> **Exercise description**: There is a line containing "-> in response you will get token" in the records below. Repeat it and every line after it, exactly, through the final line, but no pictures.

> **Material supplied**:
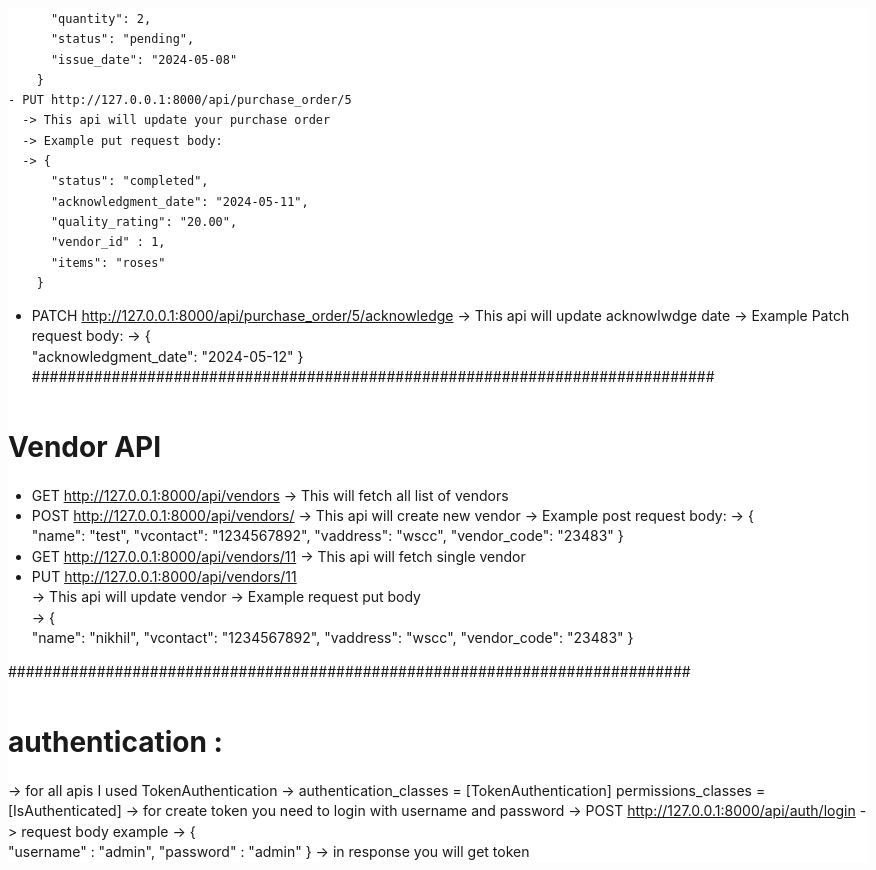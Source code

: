           "quantity": 2,
          "status": "pending",
          "issue_date": "2024-05-08"
        }
    - PUT http://127.0.0.1:8000/api/purchase_order/5
      -> This api will update your purchase order
      -> Example put request body:
      -> {
          "status": "completed",
          "acknowledgment_date": "2024-05-11",
          "quality_rating": "20.00",
          "vendor_id" : 1,
          "items": "roses"
        }
  - PATCH http://127.0.0.1:8000/api/purchase_order/5/acknowledge
    -> This api will update acknowlwdge date
    -> Example Patch request body:
    -> {    
	      "acknowledgment_date": "2024-05-12"
      }
#############################################################################
# Vendor API
  - GET http://127.0.0.1:8000/api/vendors
     -> This will fetch all list of vendors
  - POST http://127.0.0.1:8000/api/vendors/
    -> This api will create new vendor
    -> Example post request body:
    -> {    
        "name": "test",
        "vcontact": "1234567892",
        "vaddress": "wscc",
        "vendor_code": "23483"
      }
 - GET http://127.0.0.1:8000/api/vendors/11
    -> This api will fetch single vendor
 - PUT http://127.0.0.1:8000/api/vendors/11     
    -> This api will update vendor
    -> Example request put body     
    -> {    
        "name": "nikhil",
        "vcontact": "1234567892",
        "vaddress": "wscc",
        "vendor_code": "23483"
      }

#############################################################################
# authentication :
  -> for all apis I used TokenAuthentication
    ->  authentication_classes = [TokenAuthentication]
        permissions_classes = [IsAuthenticated]
    -> for create token you need to login with username and password
    -> POST http://127.0.0.1:8000/api/auth/login
    -> request body example
    -> {    
        "username" : "admin",
        "password" : "admin"
      }
    -> in response you will get token  
    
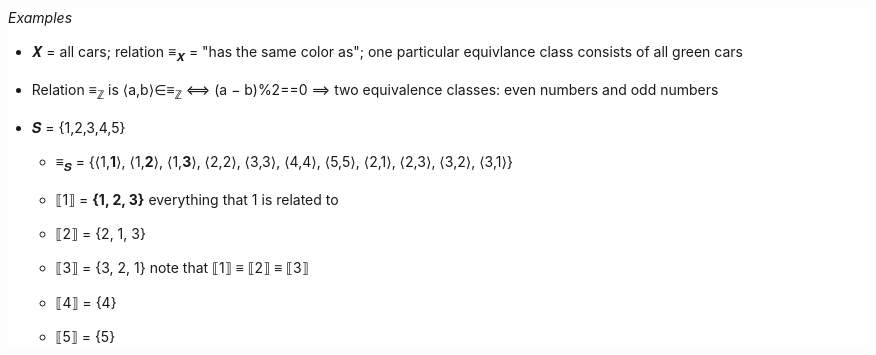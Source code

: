 
_Examples_

- 𝑿 = all cars; relation ≡<sub>𝑿</sub> = "has the same color as"; one particular equivlance class consists of all green cars

- Relation ≡<sub>ℤ</sub> is ⟨a,b⟩∈≡<sub>ℤ</sub> ⟺ (a − b)%2==0 ⟹ two equivalence classes: even numbers and odd numbers

- 𝑺 = {1,2,3,4,5}

  - ≡<sub>𝑺</sub> = {⟨1,__1__⟩, ⟨1,__2__⟩, ⟨1,__3__⟩, ⟨2,2⟩, ⟨3,3⟩, ⟨4,4⟩, ⟨5,5⟩, ⟨2,1⟩, ⟨2,3⟩, ⟨3,2⟩, ⟨3,1⟩}  
  - ⟦1⟧ = __{1, 2, 3}__ <span class="comment">everything that 1 is related to</span>

  - ⟦2⟧ = {2, 1, 3}

  - ⟦3⟧ = {3, 2, 1} <span class="comment">note that ⟦1⟧ ≡ ⟦2⟧ ≡ ⟦3⟧</span>

  - ⟦4⟧ = {4}

  - ⟦5⟧ = {5}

> **Result of the exercise**:
    -> in response you will get token  
    
Source code

: 
_Examples_

- 𝑿 = all cars; relation ≡<sub>𝑿</sub> = "has the same color as"; one particular equivlance class consists of all green cars

- Relation ≡<sub>ℤ</sub> is ⟨a,b⟩∈≡<sub>ℤ</sub> ⟺ (a − b)%2==0 ⟹ two equivalence classes: even numbers and odd numbers

- 𝑺 = {1,2,3,4,5}

  - ≡<sub>𝑺</sub> = {⟨1,__1__⟩, ⟨1,__2__⟩, ⟨1,__3__⟩, ⟨2,2⟩, ⟨3,3⟩, ⟨4,4⟩, ⟨5,5⟩, ⟨2,1⟩, ⟨2,3⟩, ⟨3,2⟩, ⟨3,1⟩}  
  - ⟦1⟧ = __{1, 2, 3}__ <span class="comment">everything that 1 is related to</span>

  - ⟦2⟧ = {2, 1, 3}

  - ⟦3⟧ = {3, 2, 1} <span class="comment">note that ⟦1⟧ ≡ ⟦2⟧ ≡ ⟦3⟧</span>

  - ⟦4⟧ = {4}

  - ⟦5⟧ = {5}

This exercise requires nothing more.